Task prompt:
Skip any image you find and restate the rest of the data word for word.

Recorded data:
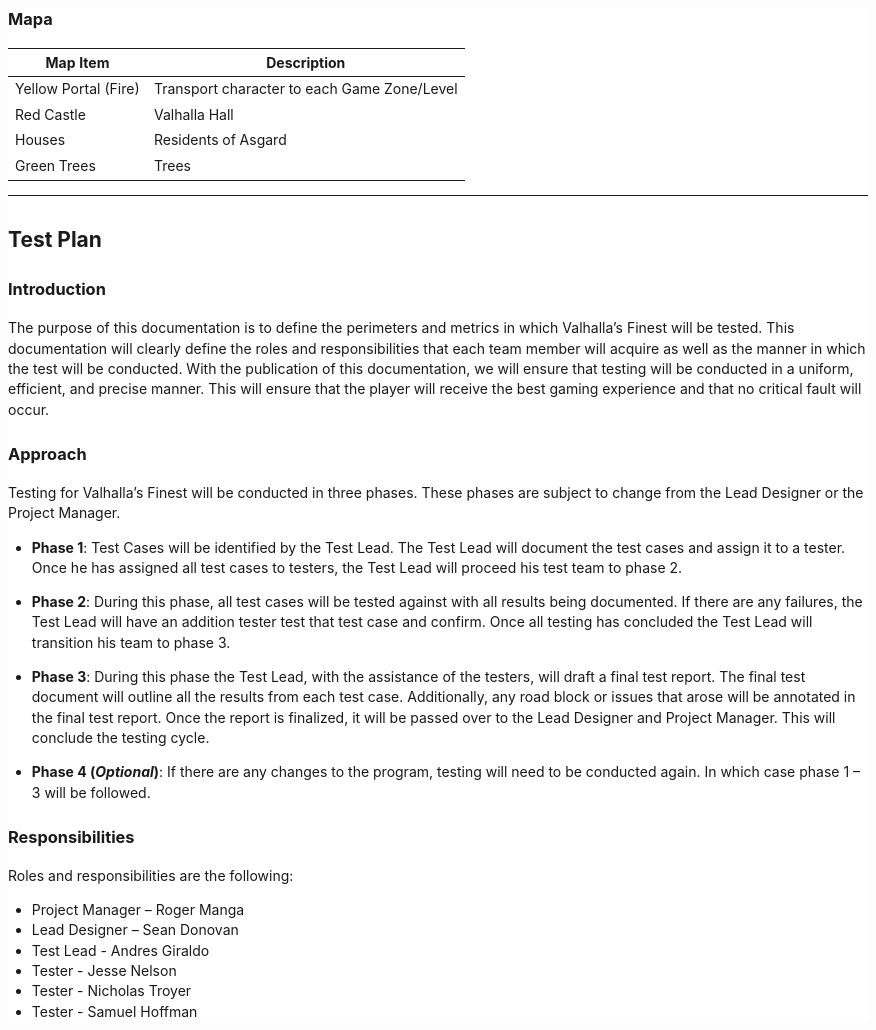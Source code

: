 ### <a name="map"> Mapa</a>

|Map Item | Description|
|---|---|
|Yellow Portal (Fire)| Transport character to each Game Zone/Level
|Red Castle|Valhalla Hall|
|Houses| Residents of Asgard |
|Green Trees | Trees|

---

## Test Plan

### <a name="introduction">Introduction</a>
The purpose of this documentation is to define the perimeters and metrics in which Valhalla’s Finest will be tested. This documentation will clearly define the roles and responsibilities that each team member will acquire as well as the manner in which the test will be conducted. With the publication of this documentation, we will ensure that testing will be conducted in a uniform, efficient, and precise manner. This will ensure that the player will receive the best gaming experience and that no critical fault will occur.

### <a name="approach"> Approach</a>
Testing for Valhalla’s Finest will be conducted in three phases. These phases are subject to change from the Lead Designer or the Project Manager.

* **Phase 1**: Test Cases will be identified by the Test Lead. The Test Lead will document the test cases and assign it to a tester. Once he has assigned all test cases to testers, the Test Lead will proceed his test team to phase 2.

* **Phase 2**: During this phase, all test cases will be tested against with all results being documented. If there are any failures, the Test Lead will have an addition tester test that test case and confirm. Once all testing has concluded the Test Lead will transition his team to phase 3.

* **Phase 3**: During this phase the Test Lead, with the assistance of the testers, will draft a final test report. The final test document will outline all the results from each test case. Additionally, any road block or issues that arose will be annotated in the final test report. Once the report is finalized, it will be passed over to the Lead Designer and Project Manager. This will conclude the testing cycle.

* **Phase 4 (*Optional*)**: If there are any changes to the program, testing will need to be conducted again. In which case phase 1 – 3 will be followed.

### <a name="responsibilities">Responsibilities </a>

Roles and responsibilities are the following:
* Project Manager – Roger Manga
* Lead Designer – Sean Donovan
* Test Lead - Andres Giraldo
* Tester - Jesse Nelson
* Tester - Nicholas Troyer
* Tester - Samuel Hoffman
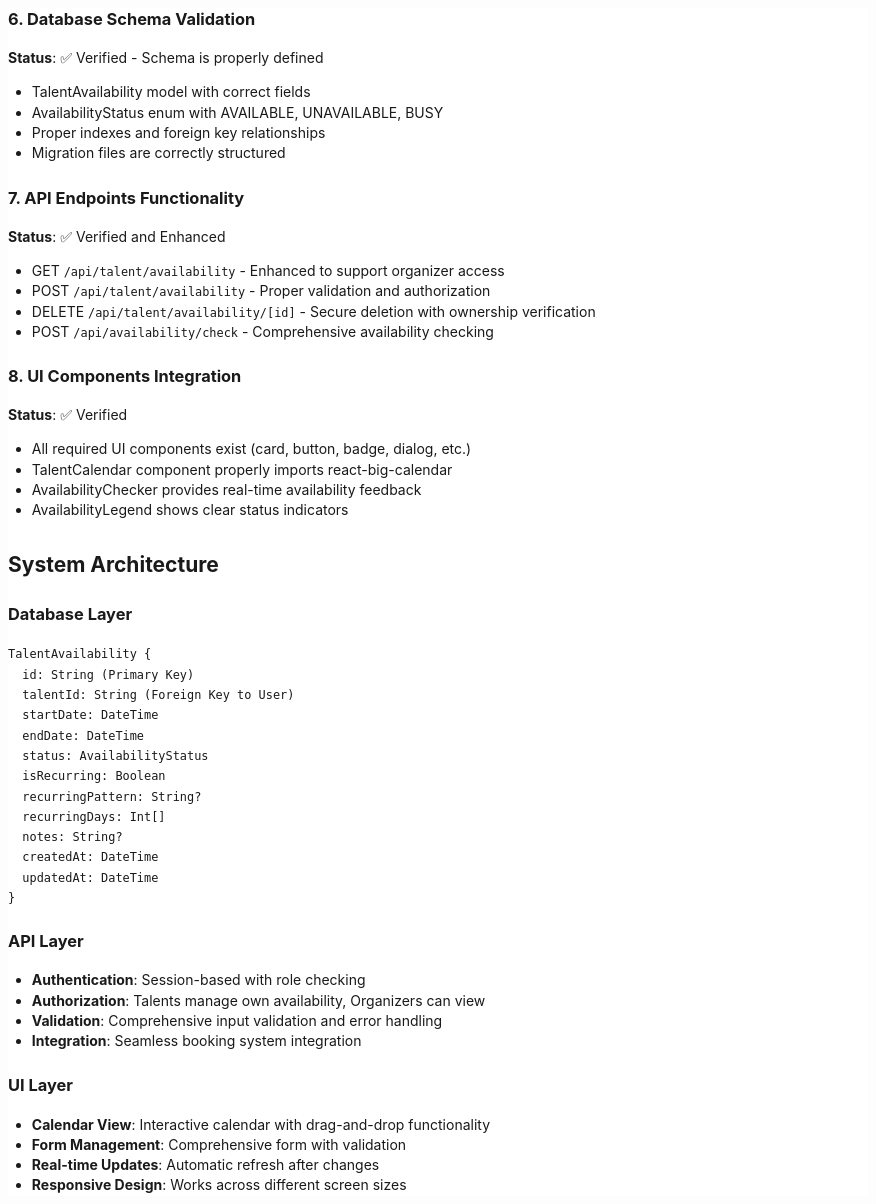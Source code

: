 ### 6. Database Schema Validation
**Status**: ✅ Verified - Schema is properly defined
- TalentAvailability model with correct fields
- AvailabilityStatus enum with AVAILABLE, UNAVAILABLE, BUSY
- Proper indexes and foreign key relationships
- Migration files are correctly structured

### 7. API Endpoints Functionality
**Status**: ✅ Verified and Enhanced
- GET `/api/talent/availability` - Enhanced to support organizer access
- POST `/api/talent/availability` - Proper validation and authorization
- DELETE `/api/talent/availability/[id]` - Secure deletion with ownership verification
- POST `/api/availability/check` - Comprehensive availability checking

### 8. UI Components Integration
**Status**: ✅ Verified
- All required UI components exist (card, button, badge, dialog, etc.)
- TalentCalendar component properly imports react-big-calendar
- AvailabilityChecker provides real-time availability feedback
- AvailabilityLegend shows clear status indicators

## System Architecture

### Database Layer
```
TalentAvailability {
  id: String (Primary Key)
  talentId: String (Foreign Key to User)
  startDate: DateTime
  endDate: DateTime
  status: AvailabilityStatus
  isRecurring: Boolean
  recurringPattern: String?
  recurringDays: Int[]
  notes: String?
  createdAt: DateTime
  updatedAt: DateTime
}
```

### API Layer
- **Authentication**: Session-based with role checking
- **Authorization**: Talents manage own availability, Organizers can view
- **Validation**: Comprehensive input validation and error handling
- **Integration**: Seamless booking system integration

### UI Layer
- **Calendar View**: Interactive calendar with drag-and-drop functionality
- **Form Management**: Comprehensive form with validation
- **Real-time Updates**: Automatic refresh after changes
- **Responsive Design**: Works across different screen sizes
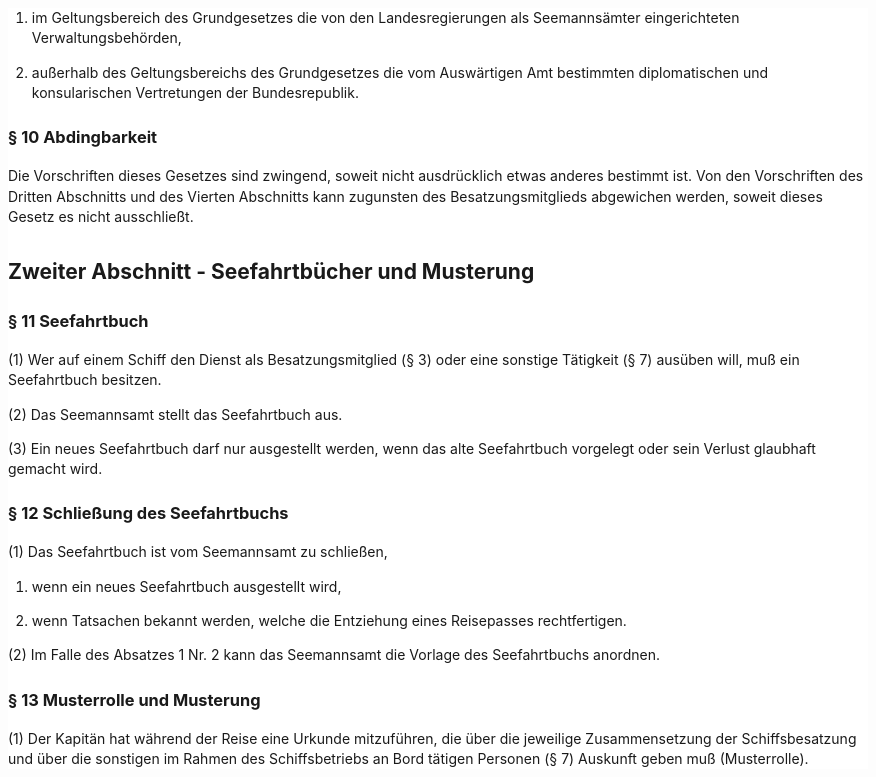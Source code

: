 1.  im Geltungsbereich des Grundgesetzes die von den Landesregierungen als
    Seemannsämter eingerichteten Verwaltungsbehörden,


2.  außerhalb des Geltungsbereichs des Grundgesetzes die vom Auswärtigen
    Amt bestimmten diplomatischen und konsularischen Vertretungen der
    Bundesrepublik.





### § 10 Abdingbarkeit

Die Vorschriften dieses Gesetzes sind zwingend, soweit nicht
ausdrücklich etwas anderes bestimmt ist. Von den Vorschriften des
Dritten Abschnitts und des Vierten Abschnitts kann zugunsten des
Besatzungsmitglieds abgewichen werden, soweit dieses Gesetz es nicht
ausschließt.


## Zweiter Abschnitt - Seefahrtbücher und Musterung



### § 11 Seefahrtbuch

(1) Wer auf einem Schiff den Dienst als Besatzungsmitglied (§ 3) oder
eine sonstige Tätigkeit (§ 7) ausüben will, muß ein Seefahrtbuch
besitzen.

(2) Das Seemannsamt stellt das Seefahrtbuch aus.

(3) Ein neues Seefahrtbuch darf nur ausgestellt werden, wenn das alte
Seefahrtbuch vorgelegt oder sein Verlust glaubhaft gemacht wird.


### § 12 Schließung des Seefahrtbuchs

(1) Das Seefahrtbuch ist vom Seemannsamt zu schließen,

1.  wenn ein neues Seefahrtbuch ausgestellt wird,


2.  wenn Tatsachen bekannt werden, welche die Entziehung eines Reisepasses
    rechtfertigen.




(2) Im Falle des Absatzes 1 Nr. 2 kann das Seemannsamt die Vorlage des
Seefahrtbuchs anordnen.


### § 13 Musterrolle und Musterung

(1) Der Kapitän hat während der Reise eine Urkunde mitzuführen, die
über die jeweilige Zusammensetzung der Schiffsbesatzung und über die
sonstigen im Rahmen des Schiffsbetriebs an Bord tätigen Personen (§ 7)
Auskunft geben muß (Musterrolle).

Task response:
Source code

: ### <a name="map"> Mapa</a>

|Map Item | Description|
|---|---|
|Yellow Portal (Fire)| Transport character to each Game Zone/Level
|Red Castle|Valhalla Hall|
|Houses| Residents of Asgard |
|Green Trees | Trees|

---

## Test Plan

### <a name="introduction">Introduction</a>
The purpose of this documentation is to define the perimeters and metrics in which Valhalla’s Finest will be tested. This documentation will clearly define the roles and responsibilities that each team member will acquire as well as the manner in which the test will be conducted. With the publication of this documentation, we will ensure that testing will be conducted in a uniform, efficient, and precise manner. This will ensure that the player will receive the best gaming experience and that no critical fault will occur.

### <a name="approach"> Approach</a>
Testing for Valhalla’s Finest will be conducted in three phases. These phases are subject to change from the Lead Designer or the Project Manager.

* **Phase 1**: Test Cases will be identified by the Test Lead. The Test Lead will document the test cases and assign it to a tester. Once he has assigned all test cases to testers, the Test Lead will proceed his test team to phase 2.

* **Phase 2**: During this phase, all test cases will be tested against with all results being documented. If there are any failures, the Test Lead will have an addition tester test that test case and confirm. Once all testing has concluded the Test Lead will transition his team to phase 3.

* **Phase 3**: During this phase the Test Lead, with the assistance of the testers, will draft a final test report. The final test document will outline all the results from each test case. Additionally, any road block or issues that arose will be annotated in the final test report. Once the report is finalized, it will be passed over to the Lead Designer and Project Manager. This will conclude the testing cycle.

* **Phase 4 (*Optional*)**: If there are any changes to the program, testing will need to be conducted again. In which case phase 1 – 3 will be followed.

### <a name="responsibilities">Responsibilities </a>

Roles and responsibilities are the following:
* Project Manager – Roger Manga
* Lead Designer – Sean Donovan
* Test Lead - Andres Giraldo
* Tester - Jesse Nelson
* Tester - Nicholas Troyer
* Tester - Samuel Hoffman
Source code

: ### 6. Database Schema Validation
**Status**: ✅ Verified - Schema is properly defined
- TalentAvailability model with correct fields
- AvailabilityStatus enum with AVAILABLE, UNAVAILABLE, BUSY
- Proper indexes and foreign key relationships
- Migration files are correctly structured

### 7. API Endpoints Functionality
**Status**: ✅ Verified and Enhanced
- GET `/api/talent/availability` - Enhanced to support organizer access
- POST `/api/talent/availability` - Proper validation and authorization
- DELETE `/api/talent/availability/[id]` - Secure deletion with ownership verification
- POST `/api/availability/check` - Comprehensive availability checking

### 8. UI Components Integration
**Status**: ✅ Verified
- All required UI components exist (card, button, badge, dialog, etc.)
- TalentCalendar component properly imports react-big-calendar
- AvailabilityChecker provides real-time availability feedback
- AvailabilityLegend shows clear status indicators

## System Architecture

### Database Layer
```
TalentAvailability {
  id: String (Primary Key)
  talentId: String (Foreign Key to User)
  startDate: DateTime
  endDate: DateTime
  status: AvailabilityStatus
  isRecurring: Boolean
  recurringPattern: String?
  recurringDays: Int[]
  notes: String?
  createdAt: DateTime
  updatedAt: DateTime
}
```

### API Layer
- **Authentication**: Session-based with role checking
- **Authorization**: Talents manage own availability, Organizers can view
- **Validation**: Comprehensive input validation and error handling
- **Integration**: Seamless booking system integration

### UI Layer
- **Calendar View**: Interactive calendar with drag-and-drop functionality
- **Form Management**: Comprehensive form with validation
- **Real-time Updates**: Automatic refresh after changes
- **Responsive Design**: Works across different screen sizes
Source code

: 1.  im Geltungsbereich des Grundgesetzes die von den Landesregierungen als
    Seemannsämter eingerichteten Verwaltungsbehörden,


2.  außerhalb des Geltungsbereichs des Grundgesetzes die vom Auswärtigen
    Amt bestimmten diplomatischen und konsularischen Vertretungen der
    Bundesrepublik.





### § 10 Abdingbarkeit

Die Vorschriften dieses Gesetzes sind zwingend, soweit nicht
ausdrücklich etwas anderes bestimmt ist. Von den Vorschriften des
Dritten Abschnitts und des Vierten Abschnitts kann zugunsten des
Besatzungsmitglieds abgewichen werden, soweit dieses Gesetz es nicht
ausschließt.


## Zweiter Abschnitt - Seefahrtbücher und Musterung



### § 11 Seefahrtbuch

(1) Wer auf einem Schiff den Dienst als Besatzungsmitglied (§ 3) oder
eine sonstige Tätigkeit (§ 7) ausüben will, muß ein Seefahrtbuch
besitzen.

(2) Das Seemannsamt stellt das Seefahrtbuch aus.

(3) Ein neues Seefahrtbuch darf nur ausgestellt werden, wenn das alte
Seefahrtbuch vorgelegt oder sein Verlust glaubhaft gemacht wird.


### § 12 Schließung des Seefahrtbuchs

(1) Das Seefahrtbuch ist vom Seemannsamt zu schließen,

1.  wenn ein neues Seefahrtbuch ausgestellt wird,


2.  wenn Tatsachen bekannt werden, welche die Entziehung eines Reisepasses
    rechtfertigen.




(2) Im Falle des Absatzes 1 Nr. 2 kann das Seemannsamt die Vorlage des
Seefahrtbuchs anordnen.


### § 13 Musterrolle und Musterung

(1) Der Kapitän hat während der Reise eine Urkunde mitzuführen, die
über die jeweilige Zusammensetzung der Schiffsbesatzung und über die
sonstigen im Rahmen des Schiffsbetriebs an Bord tätigen Personen (§ 7)
Auskunft geben muß (Musterrolle).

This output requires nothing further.